Many plants and garden products marketed as "bee friendly" contain a substance deadly to bees and linked to colony collapse disorder, according to a new report, which calls for major U.S. retailers to stop carrying the products.
The news comes at a time of heightened awareness to how crucial bees are to the ecosystem and droves of mindful gardeners are keen to plant and use products that are friendly to bees.
The study, a joint effort by scientists from the Pesticide Research Institute (PRI) and the conservation group Friends of the Earth, determined that seven of 13 types of garden plants sold at top retail chains such as Lowe's and Home Depot and Orchard Supply Hardware contained neonicotinoids -- deadly neurotoxic compounds linked to mass honeybee deaths.

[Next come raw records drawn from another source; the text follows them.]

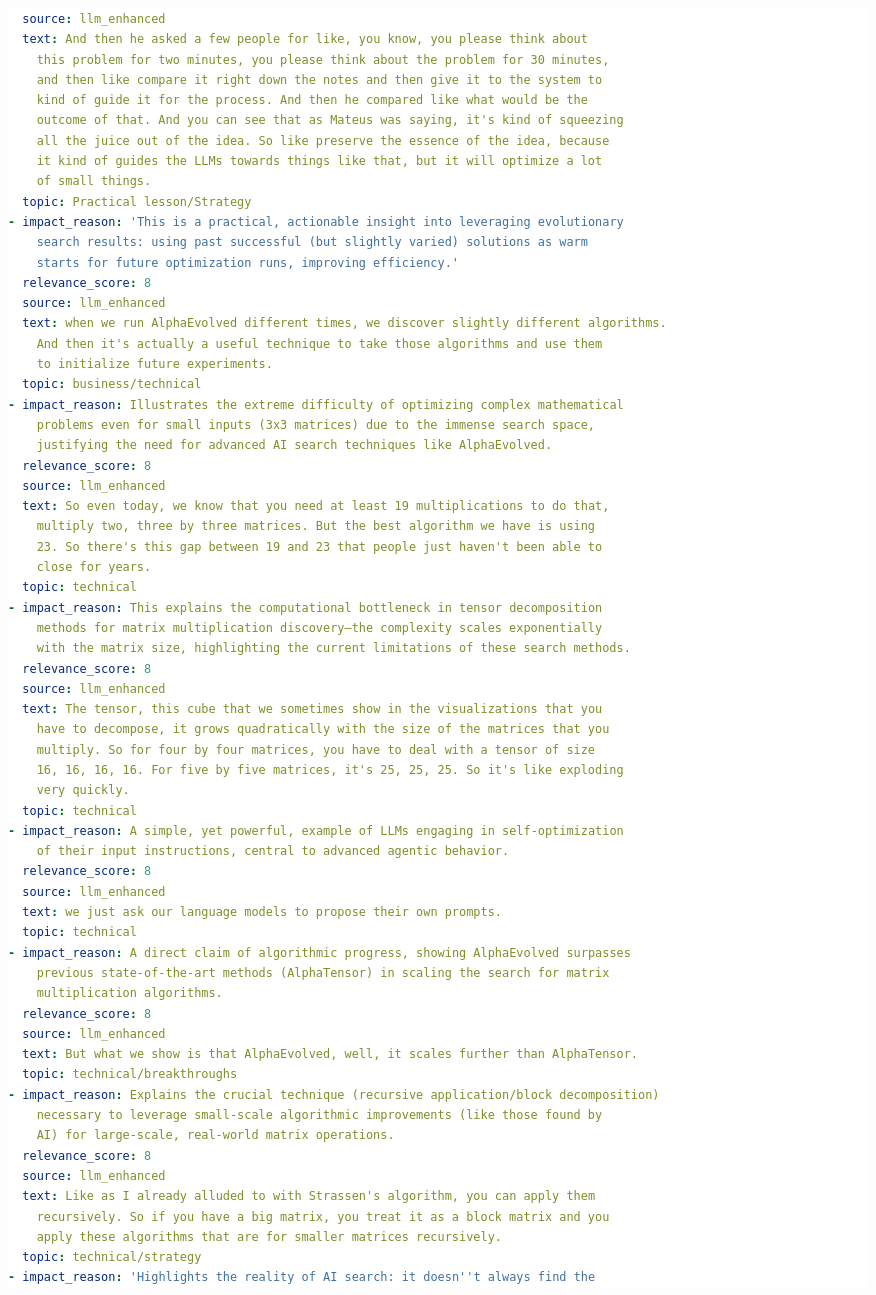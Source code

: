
 ```yaml
  source: llm_enhanced
  text: And then he asked a few people for like, you know, you please think about
    this problem for two minutes, you please think about the problem for 30 minutes,
    and then like compare it right down the notes and then give it to the system to
    kind of guide it for the process. And then he compared like what would be the
    outcome of that. And you can see that as Mateus was saying, it's kind of squeezing
    all the juice out of the idea. So like preserve the essence of the idea, because
    it kind of guides the LLMs towards things like that, but it will optimize a lot
    of small things.
  topic: Practical lesson/Strategy
- impact_reason: 'This is a practical, actionable insight into leveraging evolutionary
    search results: using past successful (but slightly varied) solutions as warm
    starts for future optimization runs, improving efficiency.'
  relevance_score: 8
  source: llm_enhanced
  text: when we run AlphaEvolved different times, we discover slightly different algorithms.
    And then it's actually a useful technique to take those algorithms and use them
    to initialize future experiments.
  topic: business/technical
- impact_reason: Illustrates the extreme difficulty of optimizing complex mathematical
    problems even for small inputs (3x3 matrices) due to the immense search space,
    justifying the need for advanced AI search techniques like AlphaEvolved.
  relevance_score: 8
  source: llm_enhanced
  text: So even today, we know that you need at least 19 multiplications to do that,
    multiply two, three by three matrices. But the best algorithm we have is using
    23. So there's this gap between 19 and 23 that people just haven't been able to
    close for years.
  topic: technical
- impact_reason: This explains the computational bottleneck in tensor decomposition
    methods for matrix multiplication discovery—the complexity scales exponentially
    with the matrix size, highlighting the current limitations of these search methods.
  relevance_score: 8
  source: llm_enhanced
  text: The tensor, this cube that we sometimes show in the visualizations that you
    have to decompose, it grows quadratically with the size of the matrices that you
    multiply. So for four by four matrices, you have to deal with a tensor of size
    16, 16, 16, 16. For five by five matrices, it's 25, 25, 25. So it's like exploding
    very quickly.
  topic: technical
- impact_reason: A simple, yet powerful, example of LLMs engaging in self-optimization
    of their input instructions, central to advanced agentic behavior.
  relevance_score: 8
  source: llm_enhanced
  text: we just ask our language models to propose their own prompts.
  topic: technical
- impact_reason: A direct claim of algorithmic progress, showing AlphaEvolved surpasses
    previous state-of-the-art methods (AlphaTensor) in scaling the search for matrix
    multiplication algorithms.
  relevance_score: 8
  source: llm_enhanced
  text: But what we show is that AlphaEvolved, well, it scales further than AlphaTensor.
  topic: technical/breakthroughs
- impact_reason: Explains the crucial technique (recursive application/block decomposition)
    necessary to leverage small-scale algorithmic improvements (like those found by
    AI) for large-scale, real-world matrix operations.
  relevance_score: 8
  source: llm_enhanced
  text: Like as I already alluded to with Strassen's algorithm, you can apply them
    recursively. So if you have a big matrix, you treat it as a block matrix and you
    apply these algorithms that are for smaller matrices recursively.
  topic: technical/strategy
- impact_reason: 'Highlights the reality of AI search: it doesn''t always find the
```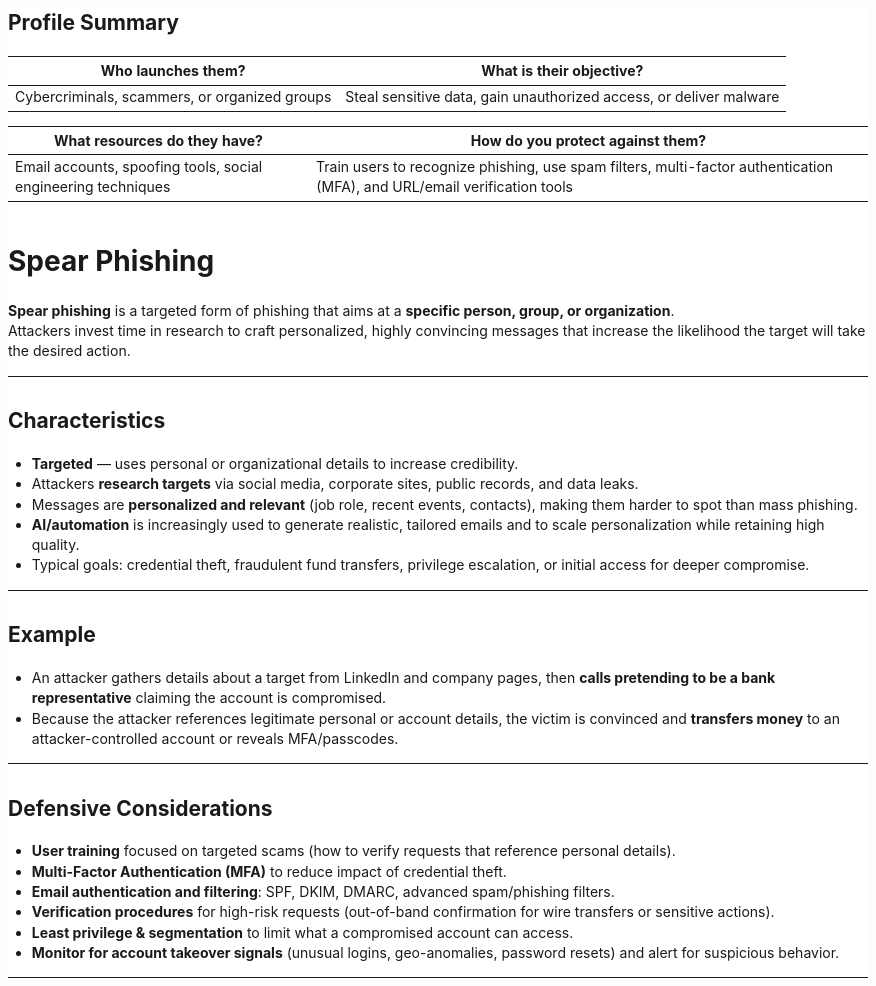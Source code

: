 
## Profile Summary

| **Who launches them?** | **What is their objective?** |
|------------------------|------------------------------|
| Cybercriminals, scammers, or organized groups | Steal sensitive data, gain unauthorized access, or deliver malware |

| **What resources do they have?** | **How do you protect against them?** |
|----------------------------------|--------------------------------------|
| Email accounts, spoofing tools, social engineering techniques | Train users to recognize phishing, use spam filters, multi-factor authentication (MFA), and URL/email verification tools |

# Spear Phishing

**Spear phishing** is a targeted form of phishing that aims at a **specific person, group, or organization**.  
Attackers invest time in research to craft personalized, highly convincing messages that increase the likelihood the target will take the desired action.

---

## Characteristics

- **Targeted** — uses personal or organizational details to increase credibility.  
- Attackers **research targets** via social media, corporate sites, public records, and data leaks.  
- Messages are **personalized and relevant** (job role, recent events, contacts), making them harder to spot than mass phishing.  
- **AI/automation** is increasingly used to generate realistic, tailored emails and to scale personalization while retaining high quality.  
- Typical goals: credential theft, fraudulent fund transfers, privilege escalation, or initial access for deeper compromise.

---

## Example

- An attacker gathers details about a target from LinkedIn and company pages, then **calls pretending to be a bank representative** claiming the account is compromised.  
- Because the attacker references legitimate personal or account details, the victim is convinced and **transfers money** to an attacker-controlled account or reveals MFA/passcodes.

---

## Defensive Considerations

- **User training** focused on targeted scams (how to verify requests that reference personal details).  
- **Multi-Factor Authentication (MFA)** to reduce impact of credential theft.  
- **Email authentication and filtering**: SPF, DKIM, DMARC, advanced spam/phishing filters.  
- **Verification procedures** for high-risk requests (out-of-band confirmation for wire transfers or sensitive actions).  
- **Least privilege & segmentation** to limit what a compromised account can access.  
- **Monitor for account takeover signals** (unusual logins, geo-anomalies, password resets) and alert for suspicious behavior.  

---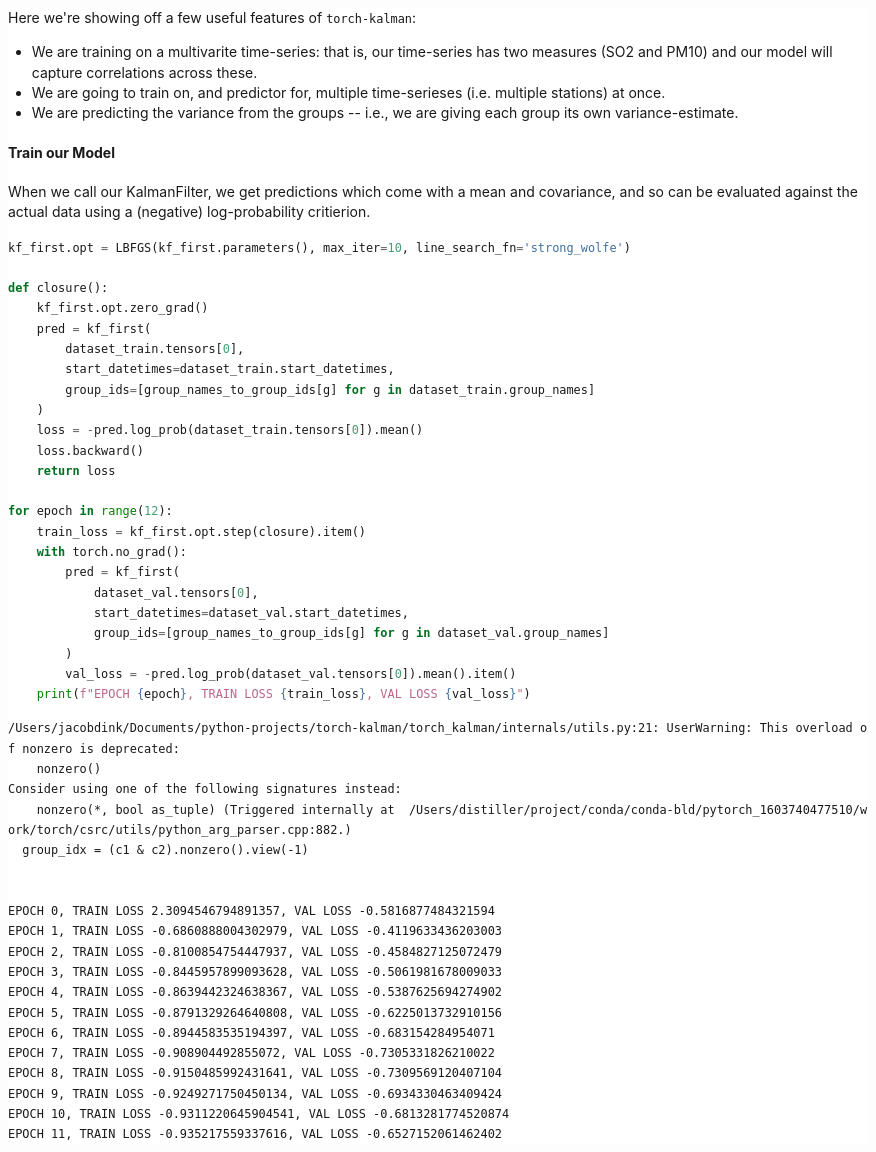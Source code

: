 Here we're showing off a few useful features of `torch-kalman`:

- We are training on a multivarite time-series: that is, our time-series has two measures (SO2 and PM10) and our model will capture correlations across these.
- We are going to train on, and predictor for, multiple time-serieses (i.e. multiple stations) at once. 
- We are predicting the variance from the groups -- i.e., we are giving each group its own variance-estimate.

#### Train our Model

When we call our KalmanFilter, we get predictions which come with a mean and covariance, and so can be evaluated against the actual data using a (negative) log-probability critierion.


```python
kf_first.opt = LBFGS(kf_first.parameters(), max_iter=10, line_search_fn='strong_wolfe')

def closure():
    kf_first.opt.zero_grad()
    pred = kf_first(
        dataset_train.tensors[0], 
        start_datetimes=dataset_train.start_datetimes, 
        group_ids=[group_names_to_group_ids[g] for g in dataset_train.group_names]
    )
    loss = -pred.log_prob(dataset_train.tensors[0]).mean()
    loss.backward()
    return loss

for epoch in range(12):
    train_loss = kf_first.opt.step(closure).item()
    with torch.no_grad():
        pred = kf_first(
            dataset_val.tensors[0], 
            start_datetimes=dataset_val.start_datetimes,
            group_ids=[group_names_to_group_ids[g] for g in dataset_val.group_names]
        )
        val_loss = -pred.log_prob(dataset_val.tensors[0]).mean().item()
    print(f"EPOCH {epoch}, TRAIN LOSS {train_loss}, VAL LOSS {val_loss}")
```

    /Users/jacobdink/Documents/python-projects/torch-kalman/torch_kalman/internals/utils.py:21: UserWarning: This overload of nonzero is deprecated:
    	nonzero()
    Consider using one of the following signatures instead:
    	nonzero(*, bool as_tuple) (Triggered internally at  /Users/distiller/project/conda/conda-bld/pytorch_1603740477510/work/torch/csrc/utils/python_arg_parser.cpp:882.)
      group_idx = (c1 & c2).nonzero().view(-1)


    EPOCH 0, TRAIN LOSS 2.3094546794891357, VAL LOSS -0.5816877484321594
    EPOCH 1, TRAIN LOSS -0.6860888004302979, VAL LOSS -0.4119633436203003
    EPOCH 2, TRAIN LOSS -0.8100854754447937, VAL LOSS -0.4584827125072479
    EPOCH 3, TRAIN LOSS -0.8445957899093628, VAL LOSS -0.5061981678009033
    EPOCH 4, TRAIN LOSS -0.8639442324638367, VAL LOSS -0.5387625694274902
    EPOCH 5, TRAIN LOSS -0.8791329264640808, VAL LOSS -0.6225013732910156
    EPOCH 6, TRAIN LOSS -0.8944583535194397, VAL LOSS -0.683154284954071
    EPOCH 7, TRAIN LOSS -0.908904492855072, VAL LOSS -0.7305331826210022
    EPOCH 8, TRAIN LOSS -0.9150485992431641, VAL LOSS -0.7309569120407104
    EPOCH 9, TRAIN LOSS -0.9249271750450134, VAL LOSS -0.6934330463409424
    EPOCH 10, TRAIN LOSS -0.9311220645904541, VAL LOSS -0.6813281774520874
    EPOCH 11, TRAIN LOSS -0.935217559337616, VAL LOSS -0.6527152061462402
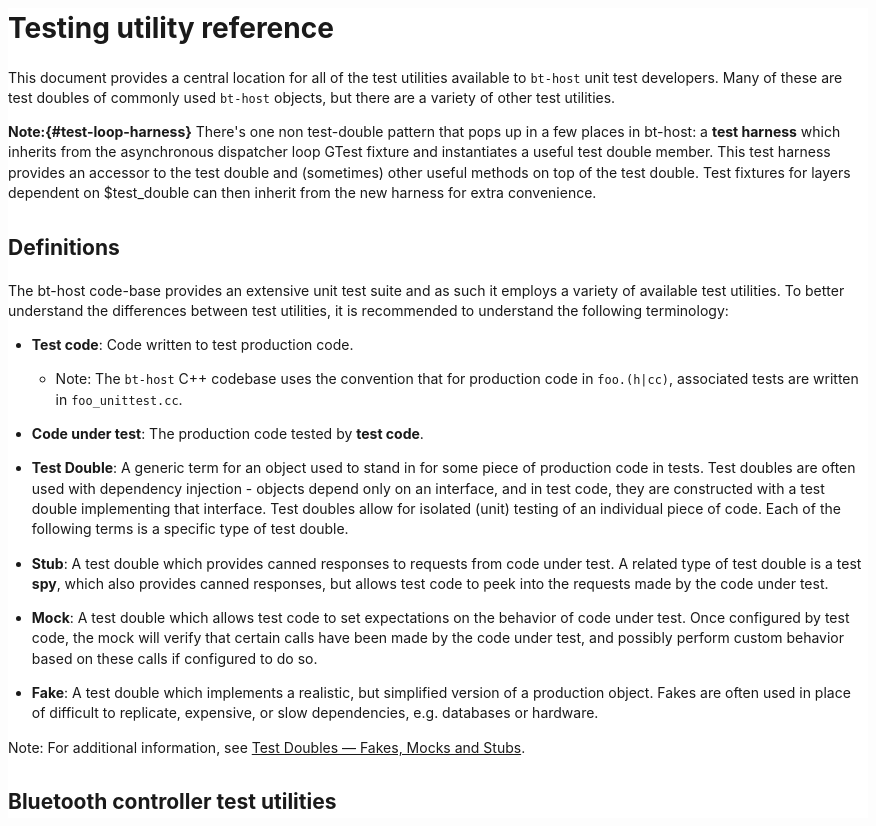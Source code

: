 # Testing utility reference

This document provides a central location for all of the test utilities
available to `bt-host` unit test developers. Many of these are test doubles of
commonly used `bt-host` objects, but there are a variety of other test
utilities.

**Note:{#test-loop-harness}** There's one non test-double pattern that pops up
in a few places in bt-host: a **test harness** which inherits from the
asynchronous dispatcher loop GTest fixture and instantiates a useful test double
member. This test harness provides an accessor to the test double and
(sometimes) other useful methods on top of the test double. Test fixtures for
layers dependent on $test_double can then inherit from the new harness for extra
convenience.

## Definitions

The bt-host code-base provides an extensive unit test suite and as such it
employs a variety of available test utilities. To better understand the
differences between test utilities, it is recommended to understand the
following terminology:

* **Test code**: Code written to test production code.

    * Note: The `bt-host` C++ codebase uses the convention that for production
            code in `foo.(h|cc)`, associated tests are written in
            `foo_unittest.cc`.

* **Code under test**: The production code tested by **test code**.
* **Test Double**: A generic term for an object used to stand in for some piece
  of production code in tests. Test doubles are often used with dependency
  injection - objects depend only on an interface, and in test code, they are
  constructed with a test double implementing that interface. Test doubles allow
  for isolated (unit) testing of an individual piece of code. Each of the
  following terms is a specific type of test double.
* **Stub**: A test double which provides canned responses to requests from code
  under test. A related type of test double is a test **spy**, which also
  provides canned responses, but allows test code to peek into the requests made
  by the code under test.
* **Mock**: A test double which allows test code to set expectations on the
  behavior of code under test. Once configured by test code, the mock will
  verify that certain calls have been made by the code under test, and possibly
  perform custom behavior based on these calls if configured to do so.
* **Fake**: A test double which implements a realistic, but simplified version
  of a production object. Fakes are often used in place of difficult to
  replicate, expensive, or slow dependencies, e.g. databases or hardware.

Note: For additional information, see
[Test Doubles — Fakes, Mocks and Stubs](https://blog.pragmatists.com/test-doubles-fakes-mocks-and-stubs-1a7491dfa3da).

## Bluetooth controller test utilities
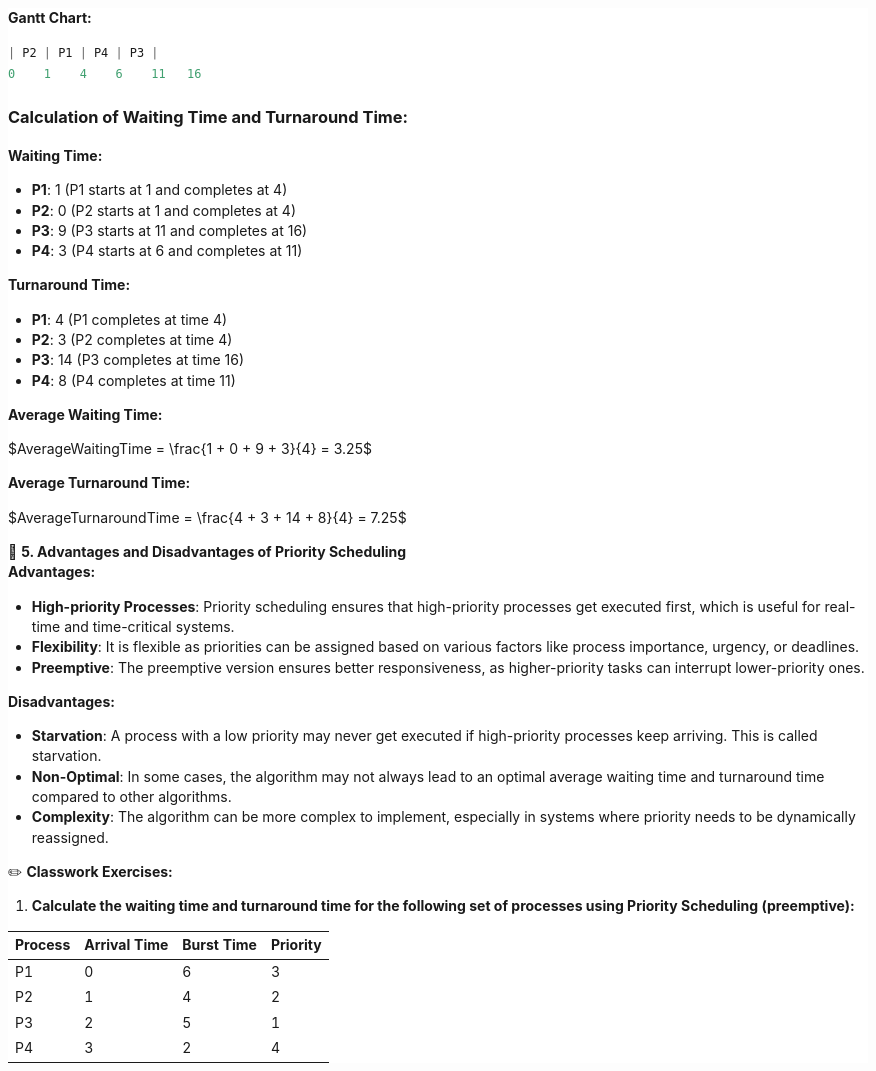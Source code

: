 **Gantt Chart:**

```cpp
| P2 | P1 | P4 | P3 |
0    1    4    6    11   16
```
### Calculation of Waiting Time and Turnaround Time:
**Waiting Time:**

- **P1**: 1 (P1 starts at 1 and completes at 4)  
- **P2**: 0 (P2 starts at 1 and completes at 4)  
- **P3**: 9 (P3 starts at 11 and completes at 16)  
- **P4**: 3 (P4 starts at 6 and completes at 11)  

**Turnaround Time:**

- **P1**: 4 (P1 completes at time 4)  
- **P2**: 3 (P2 completes at time 4)  
- **P3**: 14 (P3 completes at time 16)  
- **P4**: 8 (P4 completes at time 11)  

**Average Waiting Time:**

$AverageWaitingTime = \frac{1 + 0 + 9 + 3}{4} = 3.25$

**Average Turnaround Time:**

$AverageTurnaroundTime = \frac{4 + 3 + 14 + 8}{4} = 7.25$

🧠 **5. Advantages and Disadvantages of Priority Scheduling**  
**Advantages:**  
- **High-priority Processes**: Priority scheduling ensures that high-priority processes get executed first, which is useful for real-time and time-critical systems.  
- **Flexibility**: It is flexible as priorities can be assigned based on various factors like process importance, urgency, or deadlines.  
- **Preemptive**: The preemptive version ensures better responsiveness, as higher-priority tasks can interrupt lower-priority ones.

**Disadvantages:**  
- **Starvation**: A process with a low priority may never get executed if high-priority processes keep arriving. This is called starvation.  
- **Non-Optimal**: In some cases, the algorithm may not always lead to an optimal average waiting time and turnaround time compared to other algorithms.  
- **Complexity**: The algorithm can be more complex to implement, especially in systems where priority needs to be dynamically reassigned.

✏️ **Classwork Exercises:**  
1. **Calculate the waiting time and turnaround time for the following set of processes using Priority Scheduling (preemptive):**

| Process | Arrival Time | Burst Time | Priority |
| ------- | ------------ | ---------- | -------- |
| P1      | 0            | 6          | 3        |
| P2      | 1            | 4          | 2        |
| P3      | 2            | 5          | 1        |
| P4      | 3            | 2          | 4        |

Neonicotinoids are known to poison bees directly and indirectly, either killing the insects or compromising their immune systems and impairing their ability to forage and gather pollen.
Residues of neonicotinoids were found in 54 percent of the products sampled in the study, ranging in concentrations from 11 to 1,500 parts per billion. Researchers suggest that because more than half of the products sampled contained neonicotinoids the problem could be more widespread than the study suggests and that home gardens may have grown to be a source of neonicotinoid exposure to bees.
"The pilot study confirms that many of the plants sold in nurseries and garden stores across the U.S. have been pre-treated with systemic neonicotinoid insecticides, making them potentially toxic to pollinators," said PRI scientist Timothy Brown. "Unfortunately, these pesticides don't break down quickly -- they remain in the plants and the soil and can continue to affect pollinators for months to years after the treatment."
The researchers stress the importance that bee colonies live on; the tiny insects are essential to the food system.
"Bees are essential to the production of one out of every three bites of food we eat. In fact, 71 of the 100 crops that provide 90 percent of the world's food-from almonds to tomatoes and strawberries-are pollinated by bees," the researchers write in their report, "Gardeners Beware: Bee-Toxic Pesticides Found in "Bee-Friendly" Plants Sold at Garden Centers Nationwide."
Major garden retailers in Washington D.C., Minneapolis and the San Francisco Bay area were included in the study.
"Our investigation is the first to show that so called 'bee-friendly' garden plants contain pesticides that can poison bees, with no warning to gardeners," said Lisa Archer, director of the Food and Technology Program at Friends of the Earth. "Bees are essential to our food system and they are dying at alarming rates. Neonic pesticides are a key part of the problem we can start to fix right now in our own backyards," she said.